Charlie Bray

Personal information
- Born: 6 April 1898 Brighton, Sussex, England
- Died: 12 September 1993 (aged 95) Bedford, England
- Batting: Right-handed
- Role: Batsman
- Relations: Leslie Bray (brother)

Domestic team information
- 1927–1937: Essex

Career statistics
| Competition | FC |
| Matches | 95 |
| Runs scored | 3474 |
| Batting average | 24.81 |
| 100s/50s | 5/13 |
| Top score | 129 |
| Balls bowled | 197 |
| Wickets | 2 |
| Bowling average | 52.00 |
| 5 wickets in innings | 0 |
| 10 wickets in match | 0 |
| Best bowling | 1/1 |
| Catches/stumpings | 54 |
- Source: Cricinfo, 21 July 2013

= Charlie Bray (cricketer) =

English cricketer and journalist (1898–1993)

Charles Bray (6 April 1898 – 12 September 1993) was an English cricketer and journalist.

Bray played for Essex between 1927 and 1937. His highest score was 129, saving the match after Essex followed on against the New Zealanders in 1931. He captained the county intermittently and later wrote the volume Essex from 'The County Cricket Series' published in 1950 by Convoy Publications Ltd.

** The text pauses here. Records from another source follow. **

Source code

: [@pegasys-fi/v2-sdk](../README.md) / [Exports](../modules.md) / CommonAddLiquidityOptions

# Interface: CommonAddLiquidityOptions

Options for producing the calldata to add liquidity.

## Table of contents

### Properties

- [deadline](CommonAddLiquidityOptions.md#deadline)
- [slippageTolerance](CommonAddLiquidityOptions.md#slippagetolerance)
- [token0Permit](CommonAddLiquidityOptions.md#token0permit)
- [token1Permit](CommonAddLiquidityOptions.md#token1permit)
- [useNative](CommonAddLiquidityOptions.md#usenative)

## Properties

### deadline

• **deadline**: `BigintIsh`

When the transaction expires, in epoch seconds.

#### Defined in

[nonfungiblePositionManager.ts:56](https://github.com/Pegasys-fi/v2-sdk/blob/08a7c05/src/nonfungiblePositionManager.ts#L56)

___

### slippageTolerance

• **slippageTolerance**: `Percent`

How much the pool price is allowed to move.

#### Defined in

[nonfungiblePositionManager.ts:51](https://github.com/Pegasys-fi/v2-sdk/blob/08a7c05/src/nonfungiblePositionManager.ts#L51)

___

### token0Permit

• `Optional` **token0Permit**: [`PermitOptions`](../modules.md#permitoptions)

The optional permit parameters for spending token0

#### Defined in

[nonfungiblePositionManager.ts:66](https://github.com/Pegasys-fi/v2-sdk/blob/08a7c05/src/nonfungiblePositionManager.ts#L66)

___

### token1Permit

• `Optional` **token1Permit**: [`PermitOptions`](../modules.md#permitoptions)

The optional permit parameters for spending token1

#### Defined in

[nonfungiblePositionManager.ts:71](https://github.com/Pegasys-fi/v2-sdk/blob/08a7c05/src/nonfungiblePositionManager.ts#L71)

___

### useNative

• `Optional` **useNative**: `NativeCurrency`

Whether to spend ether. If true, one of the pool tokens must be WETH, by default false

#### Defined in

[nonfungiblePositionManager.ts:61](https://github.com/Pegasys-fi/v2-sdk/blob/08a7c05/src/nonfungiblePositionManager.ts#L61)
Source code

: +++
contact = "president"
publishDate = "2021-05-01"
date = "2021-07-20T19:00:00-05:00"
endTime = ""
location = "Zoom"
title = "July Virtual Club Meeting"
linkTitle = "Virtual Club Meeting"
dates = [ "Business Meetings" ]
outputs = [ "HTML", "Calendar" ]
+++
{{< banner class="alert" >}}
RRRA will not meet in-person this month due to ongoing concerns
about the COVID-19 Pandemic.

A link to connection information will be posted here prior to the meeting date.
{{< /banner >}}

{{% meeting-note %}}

He wrote for the Daily Herald from 1935 to 1964, and subsequently as a freelance for The Sun, covering cricket and rugby union. For his work as a war correspondent during the Second World War he was mentioned in despatches. He was chairman of the Cricket Writers' Club in 1953. His brother, Leslie Bray, also played first-class cricket.